“Effective parallelism emerges from alignment between workload characteristics and execution strategy.”
This repository presents a systematic benchmark of parallel execution strategies within the pydre analytics pipeline.
It evaluates how sequential, thread-based, and process-based execution models behave under distinct workload characteristics, including I/O-bound processing, CPU-intensive metric aggregation, and ROI-heavy branching scenarios.
Rather than assuming that increased parallelism always improves performance, this project demonstrates that execution strategy effectiveness depends strongly on workload structure and overhead characteristics.
The benchmark was designed to answer the following questions:
- When does threading outperform multiprocessing in real-world analytics?
- At what point does thread-based execution saturate and stop scaling?
- How do ROI complexity and CPU-bound metrics affect parallel performance?
- Can a dynamic worker allocation strategy provide stable performance without manual tuning?
- Threading performs best for light and medium workloads dominated by I/O and low-overhead computation.
- Multiprocessing consistently outperforms threading for heavy and ROI-heavy workloads, where CPU-bound execution and branching dominate.
- Thread-based execution saturates beyond moderate worker counts, showing diminishing returns even on multi-core systems.

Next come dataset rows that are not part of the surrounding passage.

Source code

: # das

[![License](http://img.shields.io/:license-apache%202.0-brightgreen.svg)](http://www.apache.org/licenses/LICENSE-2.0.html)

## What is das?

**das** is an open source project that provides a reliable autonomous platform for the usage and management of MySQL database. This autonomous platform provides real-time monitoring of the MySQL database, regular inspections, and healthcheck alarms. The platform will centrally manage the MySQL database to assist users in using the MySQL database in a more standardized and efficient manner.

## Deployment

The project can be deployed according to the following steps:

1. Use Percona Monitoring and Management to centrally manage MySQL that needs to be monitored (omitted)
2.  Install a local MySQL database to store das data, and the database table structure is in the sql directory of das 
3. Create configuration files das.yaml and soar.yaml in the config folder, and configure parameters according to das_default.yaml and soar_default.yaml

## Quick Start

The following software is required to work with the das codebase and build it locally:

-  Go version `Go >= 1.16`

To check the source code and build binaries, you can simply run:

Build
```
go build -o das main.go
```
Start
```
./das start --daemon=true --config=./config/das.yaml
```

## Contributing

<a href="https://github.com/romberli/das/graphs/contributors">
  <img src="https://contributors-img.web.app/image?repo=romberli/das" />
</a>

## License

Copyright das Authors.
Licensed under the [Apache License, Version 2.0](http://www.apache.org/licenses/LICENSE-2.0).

- A dynamic worker allocation strategy using ~75% of available logical CPUs delivers stable, near-optimal performance across workloads without configuration-specific tuning.
These results challenge the assumption that “more parallelism is always better” and instead highlight the importance of workload-aware execution design.

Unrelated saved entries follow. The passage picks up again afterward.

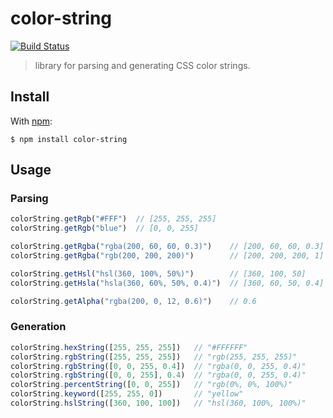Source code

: # color-string

[![Build Status](https://travis-ci.org/MoOx/color-string.svg?branch=master)](https://travis-ci.org/MoOx/color-string)

> library for parsing and generating CSS color strings.

## Install

With [npm](http://npmjs.org/):

```console
$ npm install color-string
```

## Usage

### Parsing

```js
colorString.getRgb("#FFF")  // [255, 255, 255]
colorString.getRgb("blue")  // [0, 0, 255]

colorString.getRgba("rgba(200, 60, 60, 0.3)")    // [200, 60, 60, 0.3]
colorString.getRgba("rgb(200, 200, 200)")        // [200, 200, 200, 1]

colorString.getHsl("hsl(360, 100%, 50%)")        // [360, 100, 50]
colorString.getHsla("hsla(360, 60%, 50%, 0.4)")  // [360, 60, 50, 0.4]

colorString.getAlpha("rgba(200, 0, 12, 0.6)")    // 0.6
```

### Generation

```js
colorString.hexString([255, 255, 255])   // "#FFFFFF"
colorString.rgbString([255, 255, 255])   // "rgb(255, 255, 255)"
colorString.rgbString([0, 0, 255, 0.4])  // "rgba(0, 0, 255, 0.4)"
colorString.rgbString([0, 0, 255], 0.4)  // "rgba(0, 0, 255, 0.4)"
colorString.percentString([0, 0, 255])   // "rgb(0%, 0%, 100%)"
colorString.keyword([255, 255, 0])       // "yellow"
colorString.hslString([360, 100, 100])   // "hsl(360, 100%, 100%)"
```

Rather than using all available logical CPUs, this benchmark adopts a dynamic worker allocation strategy that defaults to approximately 75% of available cores.
This value was derived empirically through worker-scaling experiments across multiple workload profiles. Results showed that execution time typically improved up to a point, after which additional workers led to diminishing returns or performance degradation due to:
- increased context switching and scheduler contention,
- memory bandwidth pressure,
- overhead from process coordination and branching-heavy execution paths.
Across systems tested, the optimal region consistently fell within the 70–80% utilization range, where CPU usage remained high while execution time and run-to-run variance were minimized.
Selecting 75% serves as a practical midpoint that avoids over-subscription while remaining close to peak performance, providing a stable, workload-agnostic default without requiring manual tuning.
Four workload profiles were used to systematically stress different components of the pydre pipeline:
| Profile | Focus | Characteristics |
|---|---|---|
| Light | I/O-bound | Minimal schema inference, single ROI, lightweight metrics |
| Medium | Mixed | Multiple ROIs, moderate schema inference, common driving metrics |
| Heavy | CPU-bound | Deep schema inference, many metrics, complex ROI slicing |
| ROI-heavy | Branching | ROI slicing dominates execution cost |
Each profile was evaluated across sequential, threading, and multiprocessing execution modes.
pydre-parallelism-benchmark/
├── benchmarks/
│ ├── analyze_benchmark.py # Aggregates benchmark results
│ ├── runner.py # Benchmark execution entry point
│ ├── projects/ # Workload configuration files (.toml)
│ │ ├── light.toml
│ │ ├── medium.toml
│ │ ├── heavy.toml
│ │ └── roi_heavy.toml
│ ├── analysis_output/ # Generated plots and summary tables
│ └── results/ # Raw benchmark logs (gitignored by default)
├── docs/
│ └── pydre-parallelism-benchmark-report.pdf
└── README.md
This benchmark is built on pydre, a Python-based driving simulation data reduction engine developed by
The Ohio State University Driving Simulation Lab.
pydre handles:
- Schema inference over large time-series datasets
- Flexible ROI slicing (time, space, column-based)
- Metric computation over driving and physiological signals
For installation and full documentation, see:
👉 https://github.com/OSU-Driving-Simulation-Lab/pydre
This repository focuses exclusively on benchmarking execution strategies, not on reimplementing pydre itself.
Note: Large-scale experimental input data is not included in this repository.
Raw driving simulation datasets and derived input files were intentionally excluded to:
- Avoid distributing proprietary or sensitive research data
- Keep the repository lightweight and focused on benchmarking methodology
- Encourage reproducibility using user-generated or domain-specific datasets
To reproduce the experiments:
- Generate your own pydre-compatible input data, or
- Adapt the provided workload configuration files to existing datasets
The benchmark code and analysis pipeline are fully reusable across compatible data sources.
A complete technical report detailing methodology, benchmark design, results, and analysis is included:
The report covers:
- Workload design rationale
- Execution-time ranking across workloads
- Worker scaling behavior
- CPU utilization patterns
- Practical recommendations for default execution strategies
Sanghyeon Park
- GitHub: https://github.com/its-spark-dev
- LinkedIn: https://www.linkedin.com/in/park3283/
This project is released under the MIT License.
See MIT License for details.
“Parallel performance emerges from alignment — not from brute force.”